Calculator Inputs
Example Data Table
This sample shows a case where Distribution A has more mass on larger outcomes, so first-order dominance is expected.
| Support Value | Distribution A Probability | Distribution B Probability |
|---|---|---|
| 0 | 0.05 | 0.15 |
| 1 | 0.10 | 0.20 |
| 2 | 0.20 | 0.20 |
| 3 | 0.25 | 0.20 |
| 4 | 0.20 | 0.15 |
| 5 | 0.20 | 0.10 |
Formula Used
The calculator assumes two discrete distributions defined on the same ordered support values.
Step 1: Cumulative distribution for each support point
F_A(x_k) = Σ p_A(x_i) for all x_i ≤ x_k
F_B(x_k) = Σ p_B(x_i) for all x_i ≤ x_k
Step 2: First-order stochastic dominance
A dominates B in first order when F_A(x_k) ≤ F_B(x_k) for every tested support point, with strict inequality at least once.
Step 3: Second-order stochastic dominance
A dominates B in second order when the cumulative area H(x_k) = ∫[−∞ to x_k] (F_A(t) − F_B(t)) dt never becomes positive, and is strictly negative at least once.
Discrete area update used here
H(x_k) = H(x_(k−1)) + (F_A(x_(k−1)) − F_B(x_(k−1))) × (x_k − x_(k−1))
How to Use This Calculator
- Enter the ordered support values in one list.
- Enter probabilities for Distribution A and Distribution B in matching positions.
- Choose labels, tolerance, decimal precision, and the desired analysis mode.
- Keep normalization checked if your probability totals are approximate or unscaled.
- Click Run Dominance Test to display the decision, metrics, chart, and detailed table.
- Use the CSV or PDF buttons to save the current output.
Frequently Asked Questions
1. What does first-order stochastic dominance mean?
It means one distribution gives outcomes that are never worse in cumulative probability terms and are strictly better at least once. Decision-makers who prefer more to less will generally prefer the dominating distribution.
2. What does second-order stochastic dominance mean?
It means the cumulative area under one CDF stays weakly below the other. This is useful when first-order dominance fails but one option is still preferred by risk-averse decision-makers.
3. Do the support values need to match for both distributions?
Yes. This page expects one common support list for both probability series. If your source data differ, first map them onto a shared ordered support before testing.
4. Why does the calculator offer normalization?
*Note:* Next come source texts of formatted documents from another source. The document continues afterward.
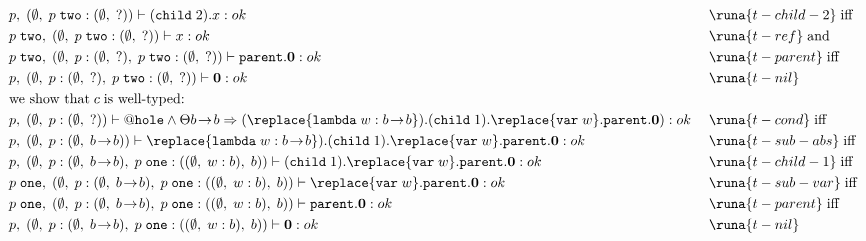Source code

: \begin{align*}
%
%
&p,\; (\emptyset,\; p\; \texttt{two} : (\emptyset,\; ?)) \vdash (\texttt{child}\; 2).x : ok\; &&\runa{t-child-2}\; \text{iff}\\
%
%
&p\; \texttt{two},\; (\emptyset,\; p\; \texttt{two} : (\emptyset,\; ?)) \vdash x : ok\; &&\runa{t-ref}\; \text{and}\\
%
%
&p\; \texttt{two},\; (\emptyset,\; p : (\emptyset,\; ?),\; p\; \texttt{two} : (\emptyset,\; ?)) \vdash \texttt{parent}.\mathbf{0} : ok\; &&\runa{t-parent}\; \text{iff}\\
%
%
&p,\; (\emptyset,\; p : (\emptyset,\; ?),\; p\; \texttt{two} : (\emptyset,\; ?)) \vdash \mathbf{0} : ok\; &&\runa{t-nil}\\
%
%
&\text{we show that}\; c\; \text{is well-typed:}\\
%
%
%
&p,\; (\emptyset,\; p : (\emptyset,\; ?)) \vdash @\texttt{hole} \land \Theta b\!\rightarrow\!b \Rightarrow  (\replace{\texttt{lambda}\; w : b\!\rightarrow\!b}).(\texttt{child}\; 1).\replace{\texttt{var}\; w}.\texttt{parent}.\mathbf{0}) : ok\; &&\runa{t-cond}\; \text{iff}\\
%
%
&p,\; (\emptyset,\; p : (\emptyset,\; b\!\rightarrow\!b)) \vdash \replace{\texttt{lambda}\; w : b\!\rightarrow\!b}).(\texttt{child}\; 1).\replace{\texttt{var}\; w}.\texttt{parent}.\mathbf{0} : ok\; &&\runa{t-sub-abs}\; \text{iff}\\
%
%
&p,\; (\emptyset,\; p : (\emptyset,\; b\!\rightarrow\!b),\; p\; \texttt{one} : ((\emptyset,\; w : b),\; b)) \vdash (\texttt{child}\; 1).\replace{\texttt{var}\; w}.\texttt{parent}.\mathbf{0} : ok\; &&\runa{t-child-1}\; \text{iff}\\
%
%
&p\; \texttt{one},\; (\emptyset,\; p : (\emptyset,\; b\!\rightarrow\!b),\; p\; \texttt{one} : ((\emptyset,\; w : b),\; b)) \vdash \replace{\texttt{var}\; w}.\texttt{parent}.\mathbf{0} : ok\; &&\runa{t-sub-var}\; \text{iff}\\
%
%
&p\; \texttt{one},\; (\emptyset,\; p : (\emptyset,\; b\!\rightarrow\!b),\; p\; \texttt{one} : ((\emptyset,\; w : b),\; b)) \vdash \texttt{parent}.\mathbf{0} : ok\; &&\runa{t-parent}\; \text{iff}\\
%
%
&p,\; (\emptyset,\; p : (\emptyset,\; b\!\rightarrow\!b),\; p\; \texttt{one} : ((\emptyset,\; w : b),\; b)) \vdash \mathbf{0} : ok\; &&\runa{t-nil}
%
\end{align*}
Normalization rescales each probability list so it sums to one. It helps when you paste rounded or weighted values that are proportionally correct but do not total exactly one.
5. What does the tolerance setting control?
Tolerance reduces false failures caused by tiny rounding differences. A small positive tolerance treats near-equal values as practically equal during the dominance checks.
6. Can I use this for continuous distributions?
Yes, approximately. First discretize the continuous distribution into support points with associated probabilities. Then test dominance on that discrete representation.
7. What does the integrated difference column show?
It shows the running cumulative area between the two CDFs. That quantity is the key object used for checking second-order dominance in the discrete setting.
8. Why might neither distribution dominate the other?
Dominance fails when the cumulative curves cross or when the cumulative area rule breaks. In those cases, preference depends on stronger assumptions or different decision criteria.